HIV Medicine Side Effects and Drug Interactions
HIV medicine works as well for women as it does for men. However, some medicines can cause different side effects in women than men. For example:
- Nevirapine side effects—Studies have linked the HIV medicine nevirapine (also called Viramune or NVP) to a higher risk of rashes and liver problems for women with higher CD4 counts.
- Ritonavir side effects—The HIV medicine ritonavir (also called Norvir or RTV) may cause more nausea and vomiting in women. It is sometimes prescribed to help other HIV medicines work better.
HIV medicines can also put women at higher risk than men of getting fat buildup throughout their bodies or of having pancreas problems.
In addition, HIV medicines can interact with other drugs, which can harm you or make your HIV medicines less effective. These include:
- Prescribed medications
- Over-the-counter medicines
- Recreational drugs and alcohol
- Herbal remedies
If you are taking HIV medicines and have problems with any side effects or questions about drug interactions, talk to your health care provider or pharmacist to find solutions that work for you. Do NOT cut down on, skip, or stop taking your HIV medicines unless your provider tells you to.
Women’s Aging and HIV
Thanks to effective HIV treatment, women with HIV are living longer lives. That also means that as they age, they face the same health problems that many other older women do, such as heart disease, diabetes, high blood pressure, arthritis, and some cancers.

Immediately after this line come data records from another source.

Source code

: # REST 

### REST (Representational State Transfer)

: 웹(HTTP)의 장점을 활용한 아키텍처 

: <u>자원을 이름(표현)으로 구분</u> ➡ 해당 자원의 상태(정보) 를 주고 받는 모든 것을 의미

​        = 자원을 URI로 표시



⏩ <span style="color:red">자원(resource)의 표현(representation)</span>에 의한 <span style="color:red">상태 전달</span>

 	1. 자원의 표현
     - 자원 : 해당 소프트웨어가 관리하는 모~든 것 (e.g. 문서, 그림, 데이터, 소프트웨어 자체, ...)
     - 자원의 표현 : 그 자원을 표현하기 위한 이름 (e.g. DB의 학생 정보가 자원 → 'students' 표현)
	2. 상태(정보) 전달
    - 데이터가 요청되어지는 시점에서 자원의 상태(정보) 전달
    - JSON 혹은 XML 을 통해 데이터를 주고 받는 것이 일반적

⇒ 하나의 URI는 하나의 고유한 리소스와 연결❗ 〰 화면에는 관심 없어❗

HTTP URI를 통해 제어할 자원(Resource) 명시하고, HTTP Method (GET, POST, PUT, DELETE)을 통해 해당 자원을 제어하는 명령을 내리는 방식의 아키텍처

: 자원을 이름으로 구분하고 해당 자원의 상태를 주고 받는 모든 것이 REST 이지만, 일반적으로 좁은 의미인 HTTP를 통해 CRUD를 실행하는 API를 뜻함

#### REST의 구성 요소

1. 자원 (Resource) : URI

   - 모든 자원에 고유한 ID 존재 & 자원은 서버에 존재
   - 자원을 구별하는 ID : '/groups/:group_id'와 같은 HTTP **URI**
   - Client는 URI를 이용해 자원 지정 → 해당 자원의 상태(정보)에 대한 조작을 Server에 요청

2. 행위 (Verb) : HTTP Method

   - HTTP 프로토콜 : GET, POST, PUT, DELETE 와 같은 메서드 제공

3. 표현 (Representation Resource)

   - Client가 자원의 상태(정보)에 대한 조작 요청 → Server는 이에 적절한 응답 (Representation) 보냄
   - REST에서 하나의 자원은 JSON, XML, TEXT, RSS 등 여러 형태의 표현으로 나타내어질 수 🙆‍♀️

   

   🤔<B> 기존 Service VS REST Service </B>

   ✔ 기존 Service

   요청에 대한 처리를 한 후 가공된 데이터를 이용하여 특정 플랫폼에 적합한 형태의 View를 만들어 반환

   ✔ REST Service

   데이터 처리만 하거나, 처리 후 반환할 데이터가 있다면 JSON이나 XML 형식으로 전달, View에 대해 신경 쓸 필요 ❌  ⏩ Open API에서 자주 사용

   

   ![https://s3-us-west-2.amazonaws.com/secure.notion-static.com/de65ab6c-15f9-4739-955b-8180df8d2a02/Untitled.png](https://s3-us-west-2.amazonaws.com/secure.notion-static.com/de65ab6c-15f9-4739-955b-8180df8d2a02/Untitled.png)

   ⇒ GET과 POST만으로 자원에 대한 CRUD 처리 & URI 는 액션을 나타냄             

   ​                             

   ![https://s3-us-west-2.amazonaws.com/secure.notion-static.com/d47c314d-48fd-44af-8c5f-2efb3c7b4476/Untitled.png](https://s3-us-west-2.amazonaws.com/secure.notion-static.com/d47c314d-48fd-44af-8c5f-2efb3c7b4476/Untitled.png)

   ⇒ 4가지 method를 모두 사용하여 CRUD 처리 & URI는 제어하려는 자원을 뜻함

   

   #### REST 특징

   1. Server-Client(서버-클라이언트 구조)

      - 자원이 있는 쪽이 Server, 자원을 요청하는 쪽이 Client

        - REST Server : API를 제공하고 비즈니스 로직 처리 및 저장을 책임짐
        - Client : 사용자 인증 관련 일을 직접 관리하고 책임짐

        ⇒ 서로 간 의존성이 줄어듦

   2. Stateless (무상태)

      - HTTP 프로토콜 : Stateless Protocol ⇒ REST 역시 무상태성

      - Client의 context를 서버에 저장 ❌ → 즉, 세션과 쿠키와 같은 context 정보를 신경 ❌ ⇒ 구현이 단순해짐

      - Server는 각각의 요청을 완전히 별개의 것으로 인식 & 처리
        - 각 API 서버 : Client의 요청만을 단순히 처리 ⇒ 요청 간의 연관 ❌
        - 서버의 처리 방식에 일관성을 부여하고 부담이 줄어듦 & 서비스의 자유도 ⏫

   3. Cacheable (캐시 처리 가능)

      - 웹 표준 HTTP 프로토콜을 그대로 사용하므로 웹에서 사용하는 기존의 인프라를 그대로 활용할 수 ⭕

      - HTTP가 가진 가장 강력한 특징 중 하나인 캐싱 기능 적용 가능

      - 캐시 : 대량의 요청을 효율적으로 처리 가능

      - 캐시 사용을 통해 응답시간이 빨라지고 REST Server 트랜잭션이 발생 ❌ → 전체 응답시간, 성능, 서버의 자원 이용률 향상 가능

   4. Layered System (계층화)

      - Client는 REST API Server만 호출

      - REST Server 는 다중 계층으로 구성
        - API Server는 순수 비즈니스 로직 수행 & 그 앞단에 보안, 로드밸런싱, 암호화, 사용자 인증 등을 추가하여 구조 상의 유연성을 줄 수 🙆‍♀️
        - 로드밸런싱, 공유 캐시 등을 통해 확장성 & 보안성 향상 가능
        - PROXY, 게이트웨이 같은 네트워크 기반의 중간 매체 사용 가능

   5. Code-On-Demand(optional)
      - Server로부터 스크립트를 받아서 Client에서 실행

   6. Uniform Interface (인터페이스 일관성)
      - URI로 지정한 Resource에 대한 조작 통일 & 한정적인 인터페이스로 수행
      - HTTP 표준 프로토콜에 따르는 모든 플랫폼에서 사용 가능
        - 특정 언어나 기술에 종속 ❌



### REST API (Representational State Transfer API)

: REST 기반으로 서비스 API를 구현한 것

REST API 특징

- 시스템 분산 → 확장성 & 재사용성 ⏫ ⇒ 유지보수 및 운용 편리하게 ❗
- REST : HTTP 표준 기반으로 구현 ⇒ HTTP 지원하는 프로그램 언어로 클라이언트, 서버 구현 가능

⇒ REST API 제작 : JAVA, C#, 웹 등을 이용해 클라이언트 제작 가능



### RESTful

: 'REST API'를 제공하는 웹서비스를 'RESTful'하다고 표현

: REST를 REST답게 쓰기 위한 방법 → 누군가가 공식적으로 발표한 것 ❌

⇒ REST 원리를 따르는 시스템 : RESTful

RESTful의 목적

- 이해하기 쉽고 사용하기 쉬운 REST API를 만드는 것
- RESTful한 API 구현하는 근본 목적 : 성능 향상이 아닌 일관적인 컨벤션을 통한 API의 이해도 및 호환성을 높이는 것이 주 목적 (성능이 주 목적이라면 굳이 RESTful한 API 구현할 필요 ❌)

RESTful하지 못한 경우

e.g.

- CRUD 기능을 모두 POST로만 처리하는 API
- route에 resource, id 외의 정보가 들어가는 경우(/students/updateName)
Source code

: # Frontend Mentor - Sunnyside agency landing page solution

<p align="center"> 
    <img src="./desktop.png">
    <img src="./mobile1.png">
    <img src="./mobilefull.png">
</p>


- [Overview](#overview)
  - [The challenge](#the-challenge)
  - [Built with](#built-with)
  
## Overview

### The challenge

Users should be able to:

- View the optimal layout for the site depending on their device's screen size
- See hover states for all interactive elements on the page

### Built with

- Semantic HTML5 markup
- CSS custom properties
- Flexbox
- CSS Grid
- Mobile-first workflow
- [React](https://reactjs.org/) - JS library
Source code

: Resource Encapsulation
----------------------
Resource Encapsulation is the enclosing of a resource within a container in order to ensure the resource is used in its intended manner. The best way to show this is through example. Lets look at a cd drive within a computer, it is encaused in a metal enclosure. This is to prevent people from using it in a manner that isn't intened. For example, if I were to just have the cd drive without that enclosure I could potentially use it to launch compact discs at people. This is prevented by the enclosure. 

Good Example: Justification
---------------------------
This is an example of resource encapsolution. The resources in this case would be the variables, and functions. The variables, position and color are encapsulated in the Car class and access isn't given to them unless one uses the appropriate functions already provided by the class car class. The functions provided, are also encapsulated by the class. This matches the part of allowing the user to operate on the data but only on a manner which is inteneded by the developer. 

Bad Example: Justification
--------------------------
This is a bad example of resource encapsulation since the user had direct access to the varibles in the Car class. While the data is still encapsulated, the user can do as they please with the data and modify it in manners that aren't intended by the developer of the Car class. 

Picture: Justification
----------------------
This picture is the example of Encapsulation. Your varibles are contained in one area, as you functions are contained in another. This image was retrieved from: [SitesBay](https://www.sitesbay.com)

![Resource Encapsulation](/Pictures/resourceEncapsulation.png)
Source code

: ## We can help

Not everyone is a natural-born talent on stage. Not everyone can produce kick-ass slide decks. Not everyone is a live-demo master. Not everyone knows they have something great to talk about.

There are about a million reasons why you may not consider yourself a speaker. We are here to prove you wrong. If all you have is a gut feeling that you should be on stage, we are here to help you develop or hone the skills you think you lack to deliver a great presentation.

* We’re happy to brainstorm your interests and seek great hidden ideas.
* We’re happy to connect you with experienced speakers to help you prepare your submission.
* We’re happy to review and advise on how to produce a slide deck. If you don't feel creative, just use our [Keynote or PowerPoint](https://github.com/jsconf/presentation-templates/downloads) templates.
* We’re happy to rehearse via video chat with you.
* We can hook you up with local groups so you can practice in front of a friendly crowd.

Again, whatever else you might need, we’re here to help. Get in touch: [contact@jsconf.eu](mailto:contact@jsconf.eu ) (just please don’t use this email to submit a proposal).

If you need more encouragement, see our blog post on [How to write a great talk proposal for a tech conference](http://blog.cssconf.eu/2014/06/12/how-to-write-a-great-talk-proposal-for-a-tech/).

Women with HIV also may face also other health concerns as they age. These include:
- Menopause—Women with HIV may enter menopause younger or have more severe hot flashes than women who do not have HIV. Researchers also think the drop in the female hormone estrogen after menopause may affect women’s CD4 counts.
- Osteoporosis—Osteoporosis is a disease that causes bones to become weak and easy to break. It is a concern for all older women, but especially for women with HIV. Bone loss occurs faster in women (and men) living with HIV than in people who do not have HIV. Some HIV medicines may also increase the risk of osteoporosis.
If you have questions about symptoms of the menopause or about osteoporosis, talk to your health care team.
Heart Disease and HIV
HIV-related heart disease is a leading cause of death among people living with HIV—even when they are on consistent, effective HIV treatment.
The risk of heart attack is especially a concern for women. Women living with HIV are three times more likely to have a heart attack than women without HIV.
Research is underway to learn how factors unique to women with HIV affect heart disease risk and what to do about it.
Pregnancy and HIV
Women with HIV can have healthy pregnancies. But some may need to switch HIV medications. Talk with your provider if you are thinking of planning a pregnancy, including about how to prevent transmission if your partner is HIV-negative.
In addition, women with HIV can pass the virus to their baby during pregnancy, childbirth, or breastfeeding. The good news is that there are ways to lower the risk of passing HIV to your unborn baby to 1% or less.
Birth Control and HIV
Women with HIV can safely use any form of birth control to prevent pregnancy. But some HIV medicines can interact with hormonal birth control, including the shot, pills, or implants. This can raise the risk for pregnancy. Talk to your health care provider about which form of birth control is right for you.
Also, using condoms the right way every time you have sex can help reduce your risk of getting STDs such as gonorrhea and syphilis.